[WORK ITEM]:
Each entry should be returned exactly as written, with no pictures carried over.

[Data extracted from a collection]:
+-------+

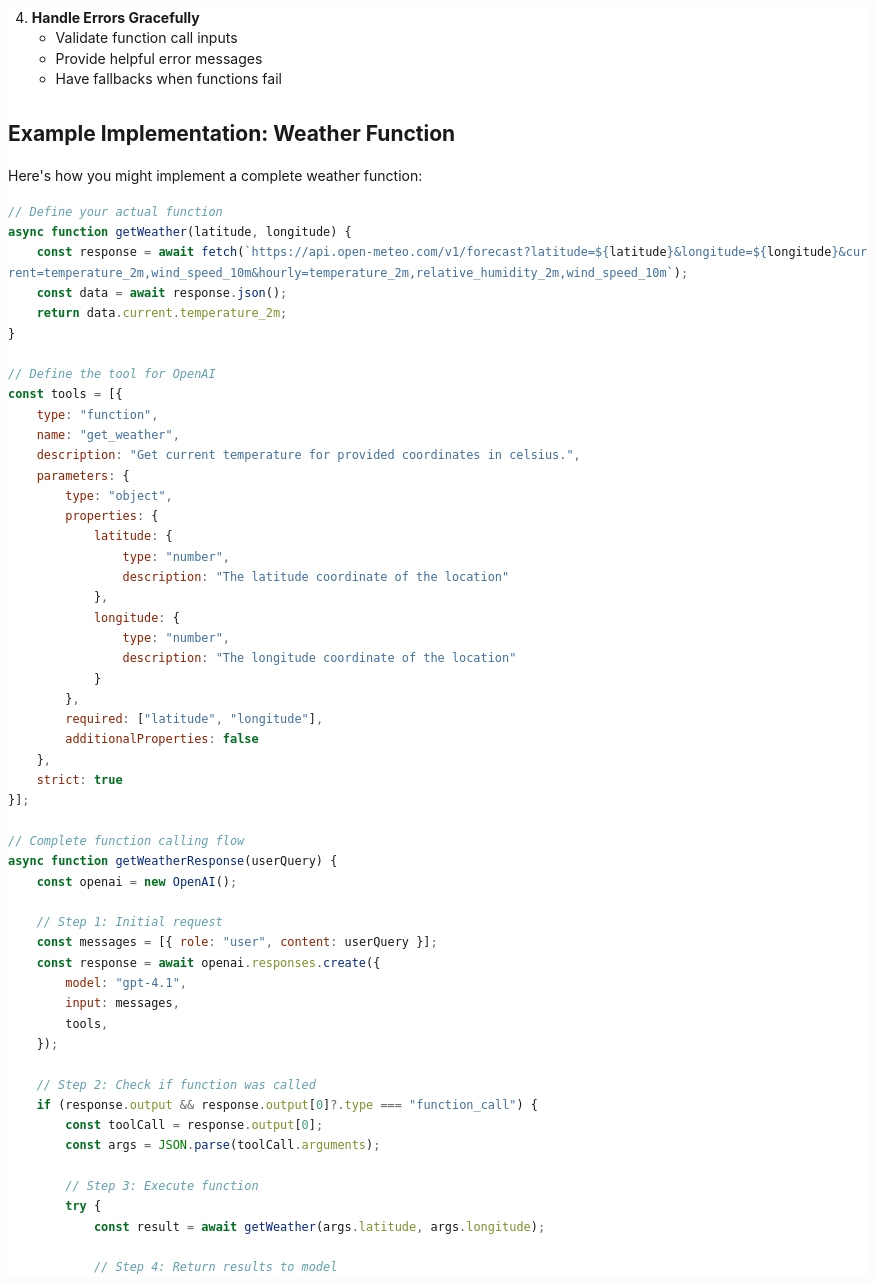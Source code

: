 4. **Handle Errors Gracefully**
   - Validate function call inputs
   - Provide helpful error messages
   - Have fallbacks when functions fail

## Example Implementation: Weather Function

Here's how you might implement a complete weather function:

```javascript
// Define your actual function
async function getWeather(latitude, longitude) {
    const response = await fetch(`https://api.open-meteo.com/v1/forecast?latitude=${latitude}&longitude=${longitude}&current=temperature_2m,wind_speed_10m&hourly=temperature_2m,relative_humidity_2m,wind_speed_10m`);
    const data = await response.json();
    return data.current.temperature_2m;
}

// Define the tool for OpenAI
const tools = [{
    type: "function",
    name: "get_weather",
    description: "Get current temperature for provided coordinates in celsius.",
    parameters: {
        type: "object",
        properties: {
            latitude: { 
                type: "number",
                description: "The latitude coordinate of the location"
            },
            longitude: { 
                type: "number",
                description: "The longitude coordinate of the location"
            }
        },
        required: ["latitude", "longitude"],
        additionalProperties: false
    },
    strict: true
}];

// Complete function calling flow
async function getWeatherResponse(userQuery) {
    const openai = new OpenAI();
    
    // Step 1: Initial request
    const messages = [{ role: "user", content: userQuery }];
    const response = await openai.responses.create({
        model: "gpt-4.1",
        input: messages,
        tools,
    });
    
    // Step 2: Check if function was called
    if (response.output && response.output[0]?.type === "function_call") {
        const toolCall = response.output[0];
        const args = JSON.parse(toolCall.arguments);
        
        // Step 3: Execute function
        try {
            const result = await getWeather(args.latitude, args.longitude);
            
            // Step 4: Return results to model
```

+-------+

[REPLY TO THE TASK]:
Source code

: 4. **Handle Errors Gracefully**
   - Validate function call inputs
   - Provide helpful error messages
   - Have fallbacks when functions fail

## Example Implementation: Weather Function

Here's how you might implement a complete weather function:

```javascript
// Define your actual function
async function getWeather(latitude, longitude) {
    const response = await fetch(`https://api.open-meteo.com/v1/forecast?latitude=${latitude}&longitude=${longitude}&current=temperature_2m,wind_speed_10m&hourly=temperature_2m,relative_humidity_2m,wind_speed_10m`);
    const data = await response.json();
    return data.current.temperature_2m;
}

// Define the tool for OpenAI
const tools = [{
    type: "function",
    name: "get_weather",
    description: "Get current temperature for provided coordinates in celsius.",
    parameters: {
        type: "object",
        properties: {
            latitude: { 
                type: "number",
                description: "The latitude coordinate of the location"
            },
            longitude: { 
                type: "number",
                description: "The longitude coordinate of the location"
            }
        },
        required: ["latitude", "longitude"],
        additionalProperties: false
    },
    strict: true
}];

// Complete function calling flow
async function getWeatherResponse(userQuery) {
    const openai = new OpenAI();
    
    // Step 1: Initial request
    const messages = [{ role: "user", content: userQuery }];
    const response = await openai.responses.create({
        model: "gpt-4.1",
        input: messages,
        tools,
    });
    
    // Step 2: Check if function was called
    if (response.output && response.output[0]?.type === "function_call") {
        const toolCall = response.output[0];
        const args = JSON.parse(toolCall.arguments);
        
        // Step 3: Execute function
        try {
            const result = await getWeather(args.latitude, args.longitude);
            
            // Step 4: Return results to model
```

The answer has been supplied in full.